Dataset extract:
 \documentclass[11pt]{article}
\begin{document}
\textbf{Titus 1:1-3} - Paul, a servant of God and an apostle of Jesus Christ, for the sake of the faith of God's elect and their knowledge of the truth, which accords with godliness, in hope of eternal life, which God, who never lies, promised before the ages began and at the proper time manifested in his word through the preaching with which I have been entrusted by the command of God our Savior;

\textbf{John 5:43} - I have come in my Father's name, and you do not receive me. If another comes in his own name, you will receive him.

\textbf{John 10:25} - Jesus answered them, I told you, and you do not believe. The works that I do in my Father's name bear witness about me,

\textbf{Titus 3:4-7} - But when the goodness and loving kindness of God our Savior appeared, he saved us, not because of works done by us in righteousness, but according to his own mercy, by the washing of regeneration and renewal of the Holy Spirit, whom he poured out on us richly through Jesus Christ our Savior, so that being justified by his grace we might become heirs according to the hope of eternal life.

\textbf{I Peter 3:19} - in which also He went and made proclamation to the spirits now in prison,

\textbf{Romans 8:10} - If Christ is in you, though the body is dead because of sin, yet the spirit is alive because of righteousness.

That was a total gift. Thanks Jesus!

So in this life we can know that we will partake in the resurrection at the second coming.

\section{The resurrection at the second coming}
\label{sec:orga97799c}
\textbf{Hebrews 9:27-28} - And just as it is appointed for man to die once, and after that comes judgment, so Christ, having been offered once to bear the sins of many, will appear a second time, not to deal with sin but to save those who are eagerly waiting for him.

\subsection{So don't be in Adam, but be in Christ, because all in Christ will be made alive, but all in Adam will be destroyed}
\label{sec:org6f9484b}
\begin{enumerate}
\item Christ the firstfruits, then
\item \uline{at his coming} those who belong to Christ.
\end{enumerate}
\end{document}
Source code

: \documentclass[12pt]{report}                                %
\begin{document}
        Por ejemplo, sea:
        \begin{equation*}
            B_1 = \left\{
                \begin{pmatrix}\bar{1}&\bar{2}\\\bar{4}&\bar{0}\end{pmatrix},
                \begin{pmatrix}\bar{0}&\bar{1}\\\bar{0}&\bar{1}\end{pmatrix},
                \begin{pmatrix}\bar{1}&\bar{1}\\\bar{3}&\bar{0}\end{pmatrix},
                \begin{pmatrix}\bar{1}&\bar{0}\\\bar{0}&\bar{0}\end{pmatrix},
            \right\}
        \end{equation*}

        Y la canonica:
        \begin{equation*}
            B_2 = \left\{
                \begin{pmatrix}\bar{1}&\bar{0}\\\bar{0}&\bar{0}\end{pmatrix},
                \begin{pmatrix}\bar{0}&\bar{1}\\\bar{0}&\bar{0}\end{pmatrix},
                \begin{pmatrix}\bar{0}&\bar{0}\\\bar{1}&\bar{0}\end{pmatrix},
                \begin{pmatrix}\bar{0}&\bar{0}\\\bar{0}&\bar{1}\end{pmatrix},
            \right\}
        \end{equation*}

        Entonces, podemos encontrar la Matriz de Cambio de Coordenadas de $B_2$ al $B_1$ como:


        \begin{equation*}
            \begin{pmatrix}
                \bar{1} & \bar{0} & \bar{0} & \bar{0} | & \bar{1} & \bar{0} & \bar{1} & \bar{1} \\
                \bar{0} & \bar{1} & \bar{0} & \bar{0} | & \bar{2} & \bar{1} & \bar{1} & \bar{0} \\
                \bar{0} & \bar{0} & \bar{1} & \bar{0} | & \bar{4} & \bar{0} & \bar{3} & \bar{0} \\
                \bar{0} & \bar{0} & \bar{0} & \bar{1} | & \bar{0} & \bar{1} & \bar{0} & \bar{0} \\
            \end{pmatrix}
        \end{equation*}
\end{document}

Activity: The entries above must be written out again exactly as they are.

Response:
 \documentclass[11pt]{article}
\begin{document}
\textbf{Titus 1:1-3} - Paul, a servant of God and an apostle of Jesus Christ, for the sake of the faith of God's elect and their knowledge of the truth, which accords with godliness, in hope of eternal life, which God, who never lies, promised before the ages began and at the proper time manifested in his word through the preaching with which I have been entrusted by the command of God our Savior;

\textbf{John 5:43} - I have come in my Father's name, and you do not receive me. If another comes in his own name, you will receive him.

\textbf{John 10:25} - Jesus answered them, I told you, and you do not believe. The works that I do in my Father's name bear witness about me,

\textbf{Titus 3:4-7} - But when the goodness and loving kindness of God our Savior appeared, he saved us, not because of works done by us in righteousness, but according to his own mercy, by the washing of regeneration and renewal of the Holy Spirit, whom he poured out on us richly through Jesus Christ our Savior, so that being justified by his grace we might become heirs according to the hope of eternal life.

\textbf{I Peter 3:19} - in which also He went and made proclamation to the spirits now in prison,

\textbf{Romans 8:10} - If Christ is in you, though the body is dead because of sin, yet the spirit is alive because of righteousness.

That was a total gift. Thanks Jesus!

So in this life we can know that we will partake in the resurrection at the second coming.

\section{The resurrection at the second coming}
\label{sec:orga97799c}
\textbf{Hebrews 9:27-28} - And just as it is appointed for man to die once, and after that comes judgment, so Christ, having been offered once to bear the sins of many, will appear a second time, not to deal with sin but to save those who are eagerly waiting for him.

\subsection{So don't be in Adam, but be in Christ, because all in Christ will be made alive, but all in Adam will be destroyed}
\label{sec:org6f9484b}
\begin{enumerate}
\item Christ the firstfruits, then
\item \uline{at his coming} those who belong to Christ.
\end{enumerate}
\end{document}
Source code

: \documentclass[12pt]{report}                                %
\begin{document}
        Por ejemplo, sea:
        \begin{equation*}
            B_1 = \left\{
                \begin{pmatrix}\bar{1}&\bar{2}\\\bar{4}&\bar{0}\end{pmatrix},
                \begin{pmatrix}\bar{0}&\bar{1}\\\bar{0}&\bar{1}\end{pmatrix},
                \begin{pmatrix}\bar{1}&\bar{1}\\\bar{3}&\bar{0}\end{pmatrix},
                \begin{pmatrix}\bar{1}&\bar{0}\\\bar{0}&\bar{0}\end{pmatrix},
            \right\}
        \end{equation*}

        Y la canonica:
        \begin{equation*}
            B_2 = \left\{
                \begin{pmatrix}\bar{1}&\bar{0}\\\bar{0}&\bar{0}\end{pmatrix},
                \begin{pmatrix}\bar{0}&\bar{1}\\\bar{0}&\bar{0}\end{pmatrix},
                \begin{pmatrix}\bar{0}&\bar{0}\\\bar{1}&\bar{0}\end{pmatrix},
                \begin{pmatrix}\bar{0}&\bar{0}\\\bar{0}&\bar{1}\end{pmatrix},
            \right\}
        \end{equation*}

        Entonces, podemos encontrar la Matriz de Cambio de Coordenadas de $B_2$ al $B_1$ como:


        \begin{equation*}
            \begin{pmatrix}
                \bar{1} & \bar{0} & \bar{0} & \bar{0} | & \bar{1} & \bar{0} & \bar{1} & \bar{1} \\
                \bar{0} & \bar{1} & \bar{0} & \bar{0} | & \bar{2} & \bar{1} & \bar{1} & \bar{0} \\
                \bar{0} & \bar{0} & \bar{1} & \bar{0} | & \bar{4} & \bar{0} & \bar{3} & \bar{0} \\
                \bar{0} & \bar{0} & \bar{0} & \bar{1} | & \bar{0} & \bar{1} & \bar{0} & \bar{0} \\
            \end{pmatrix}
        \end{equation*}
\end{document}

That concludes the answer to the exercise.